━━ Task inputs ━━

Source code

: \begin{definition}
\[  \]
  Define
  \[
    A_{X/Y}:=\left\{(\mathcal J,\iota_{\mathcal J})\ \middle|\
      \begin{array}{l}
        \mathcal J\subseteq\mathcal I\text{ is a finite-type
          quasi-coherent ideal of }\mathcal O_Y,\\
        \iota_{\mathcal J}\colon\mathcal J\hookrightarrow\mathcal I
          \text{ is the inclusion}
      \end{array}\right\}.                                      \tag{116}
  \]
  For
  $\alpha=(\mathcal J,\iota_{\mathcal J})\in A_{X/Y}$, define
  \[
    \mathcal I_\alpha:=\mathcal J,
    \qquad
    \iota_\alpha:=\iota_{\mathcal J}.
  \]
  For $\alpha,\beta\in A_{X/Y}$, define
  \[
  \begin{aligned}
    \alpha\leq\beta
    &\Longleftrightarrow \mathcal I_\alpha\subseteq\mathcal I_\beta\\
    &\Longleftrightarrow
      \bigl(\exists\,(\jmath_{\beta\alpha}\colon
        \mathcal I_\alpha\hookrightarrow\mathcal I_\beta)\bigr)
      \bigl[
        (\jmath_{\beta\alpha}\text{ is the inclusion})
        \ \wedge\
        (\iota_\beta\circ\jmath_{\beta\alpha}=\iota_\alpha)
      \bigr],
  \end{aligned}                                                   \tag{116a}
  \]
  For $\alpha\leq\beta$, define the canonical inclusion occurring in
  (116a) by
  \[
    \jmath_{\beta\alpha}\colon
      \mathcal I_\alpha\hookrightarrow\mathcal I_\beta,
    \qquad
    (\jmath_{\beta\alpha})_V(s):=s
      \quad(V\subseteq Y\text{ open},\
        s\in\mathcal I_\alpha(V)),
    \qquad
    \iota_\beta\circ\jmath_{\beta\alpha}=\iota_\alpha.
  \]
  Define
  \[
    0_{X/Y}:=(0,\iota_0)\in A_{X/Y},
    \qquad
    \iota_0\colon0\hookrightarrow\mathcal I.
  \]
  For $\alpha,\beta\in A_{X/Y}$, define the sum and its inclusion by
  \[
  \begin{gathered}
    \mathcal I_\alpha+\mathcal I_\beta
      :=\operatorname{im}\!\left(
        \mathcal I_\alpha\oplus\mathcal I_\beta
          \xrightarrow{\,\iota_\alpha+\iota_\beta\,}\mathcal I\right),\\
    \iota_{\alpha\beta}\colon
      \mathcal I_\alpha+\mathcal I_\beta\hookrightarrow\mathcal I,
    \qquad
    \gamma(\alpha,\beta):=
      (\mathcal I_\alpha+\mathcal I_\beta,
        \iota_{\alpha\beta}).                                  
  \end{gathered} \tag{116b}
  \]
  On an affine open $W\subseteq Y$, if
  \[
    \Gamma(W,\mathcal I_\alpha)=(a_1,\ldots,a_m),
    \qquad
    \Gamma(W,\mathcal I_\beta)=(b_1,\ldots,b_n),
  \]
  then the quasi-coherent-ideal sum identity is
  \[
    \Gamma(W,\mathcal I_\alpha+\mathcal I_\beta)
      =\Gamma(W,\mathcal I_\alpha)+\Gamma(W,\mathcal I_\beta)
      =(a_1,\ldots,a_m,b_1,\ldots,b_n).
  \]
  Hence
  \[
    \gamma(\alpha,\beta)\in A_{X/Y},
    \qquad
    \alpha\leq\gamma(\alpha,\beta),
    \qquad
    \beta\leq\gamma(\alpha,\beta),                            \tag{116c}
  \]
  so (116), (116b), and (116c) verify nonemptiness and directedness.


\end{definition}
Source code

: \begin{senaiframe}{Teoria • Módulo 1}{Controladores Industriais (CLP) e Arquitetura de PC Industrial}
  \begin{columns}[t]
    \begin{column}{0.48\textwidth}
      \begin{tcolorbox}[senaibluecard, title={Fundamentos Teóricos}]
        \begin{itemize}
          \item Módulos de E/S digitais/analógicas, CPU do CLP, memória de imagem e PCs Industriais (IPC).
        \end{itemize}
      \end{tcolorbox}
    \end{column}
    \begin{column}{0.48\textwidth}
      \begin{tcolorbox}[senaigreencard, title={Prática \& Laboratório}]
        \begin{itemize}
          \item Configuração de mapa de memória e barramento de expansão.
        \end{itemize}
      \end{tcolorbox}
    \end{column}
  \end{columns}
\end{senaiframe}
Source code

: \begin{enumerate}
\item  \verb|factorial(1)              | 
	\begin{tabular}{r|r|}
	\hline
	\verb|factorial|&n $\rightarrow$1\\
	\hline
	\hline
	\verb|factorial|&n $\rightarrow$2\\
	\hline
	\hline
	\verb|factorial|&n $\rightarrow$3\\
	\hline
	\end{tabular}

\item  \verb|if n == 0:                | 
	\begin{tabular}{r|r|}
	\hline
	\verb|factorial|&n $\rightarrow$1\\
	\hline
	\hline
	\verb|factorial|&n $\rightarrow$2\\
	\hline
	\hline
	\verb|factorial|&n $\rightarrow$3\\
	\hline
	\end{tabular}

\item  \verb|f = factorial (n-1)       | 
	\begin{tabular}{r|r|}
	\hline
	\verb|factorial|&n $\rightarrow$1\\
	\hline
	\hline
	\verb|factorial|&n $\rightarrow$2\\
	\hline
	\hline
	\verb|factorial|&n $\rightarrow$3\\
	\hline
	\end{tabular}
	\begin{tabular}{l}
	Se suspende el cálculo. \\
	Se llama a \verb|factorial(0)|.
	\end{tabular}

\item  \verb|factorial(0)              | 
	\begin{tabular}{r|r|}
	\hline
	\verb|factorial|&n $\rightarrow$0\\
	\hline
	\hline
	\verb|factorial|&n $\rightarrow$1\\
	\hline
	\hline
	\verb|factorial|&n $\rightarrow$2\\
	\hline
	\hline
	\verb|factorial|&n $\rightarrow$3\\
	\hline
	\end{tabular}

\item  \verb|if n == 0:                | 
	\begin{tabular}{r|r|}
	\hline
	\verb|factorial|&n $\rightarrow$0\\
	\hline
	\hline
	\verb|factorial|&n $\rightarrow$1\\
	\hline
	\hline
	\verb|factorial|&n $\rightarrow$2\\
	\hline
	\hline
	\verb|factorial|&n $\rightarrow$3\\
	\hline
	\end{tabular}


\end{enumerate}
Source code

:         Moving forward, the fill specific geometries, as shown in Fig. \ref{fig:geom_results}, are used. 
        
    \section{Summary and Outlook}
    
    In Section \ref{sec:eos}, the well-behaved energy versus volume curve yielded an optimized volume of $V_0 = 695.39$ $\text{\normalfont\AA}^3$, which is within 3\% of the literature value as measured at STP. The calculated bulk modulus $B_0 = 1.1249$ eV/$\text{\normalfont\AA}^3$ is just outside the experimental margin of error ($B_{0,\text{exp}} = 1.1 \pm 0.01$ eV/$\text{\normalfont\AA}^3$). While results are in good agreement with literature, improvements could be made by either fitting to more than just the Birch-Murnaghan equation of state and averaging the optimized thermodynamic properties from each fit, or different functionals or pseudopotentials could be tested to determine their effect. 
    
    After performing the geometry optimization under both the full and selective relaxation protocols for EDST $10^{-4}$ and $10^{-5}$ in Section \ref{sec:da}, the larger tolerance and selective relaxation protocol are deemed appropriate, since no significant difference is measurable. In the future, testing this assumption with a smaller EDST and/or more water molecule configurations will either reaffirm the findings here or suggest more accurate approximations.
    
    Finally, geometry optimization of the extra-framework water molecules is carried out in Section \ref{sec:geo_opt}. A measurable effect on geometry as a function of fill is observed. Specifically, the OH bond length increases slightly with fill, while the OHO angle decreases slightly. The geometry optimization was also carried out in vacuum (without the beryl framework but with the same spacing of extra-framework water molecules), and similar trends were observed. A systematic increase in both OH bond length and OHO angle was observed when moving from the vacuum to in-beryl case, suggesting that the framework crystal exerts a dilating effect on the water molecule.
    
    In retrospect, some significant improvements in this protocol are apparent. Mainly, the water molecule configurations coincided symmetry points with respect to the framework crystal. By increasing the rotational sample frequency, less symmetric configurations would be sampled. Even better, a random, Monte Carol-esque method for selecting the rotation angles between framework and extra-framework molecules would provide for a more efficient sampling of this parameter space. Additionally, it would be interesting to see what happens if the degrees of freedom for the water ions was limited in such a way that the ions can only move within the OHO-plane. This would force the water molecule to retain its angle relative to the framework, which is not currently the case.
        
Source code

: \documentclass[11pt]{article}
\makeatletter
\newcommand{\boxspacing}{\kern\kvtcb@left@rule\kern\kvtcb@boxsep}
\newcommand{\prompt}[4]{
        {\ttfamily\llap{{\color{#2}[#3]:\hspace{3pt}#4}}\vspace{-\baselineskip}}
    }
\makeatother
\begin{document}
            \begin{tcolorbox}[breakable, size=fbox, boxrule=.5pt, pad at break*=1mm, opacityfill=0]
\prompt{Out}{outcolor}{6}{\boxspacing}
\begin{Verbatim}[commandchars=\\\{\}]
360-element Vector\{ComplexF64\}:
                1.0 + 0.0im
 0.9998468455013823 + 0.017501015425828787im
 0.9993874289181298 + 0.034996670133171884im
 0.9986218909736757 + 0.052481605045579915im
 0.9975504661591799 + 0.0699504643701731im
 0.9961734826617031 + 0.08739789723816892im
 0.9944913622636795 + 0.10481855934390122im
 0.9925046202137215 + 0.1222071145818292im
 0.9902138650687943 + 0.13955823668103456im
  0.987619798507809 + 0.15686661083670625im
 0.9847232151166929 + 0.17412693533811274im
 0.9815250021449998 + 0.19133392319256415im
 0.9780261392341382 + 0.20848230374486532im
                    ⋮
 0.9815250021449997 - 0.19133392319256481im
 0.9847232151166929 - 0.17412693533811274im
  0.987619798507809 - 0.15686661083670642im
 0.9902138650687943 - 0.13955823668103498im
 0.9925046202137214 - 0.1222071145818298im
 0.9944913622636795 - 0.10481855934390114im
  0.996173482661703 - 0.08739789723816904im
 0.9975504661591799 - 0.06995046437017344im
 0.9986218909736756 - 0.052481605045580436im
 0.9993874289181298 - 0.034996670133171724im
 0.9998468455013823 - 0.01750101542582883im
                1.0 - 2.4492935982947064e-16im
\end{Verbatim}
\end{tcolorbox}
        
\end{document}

━━━

Each line above that has the word "bigl" must be copied.

      \bigl(\exists\,(\jmath_{\beta\alpha}\colon
      \bigl[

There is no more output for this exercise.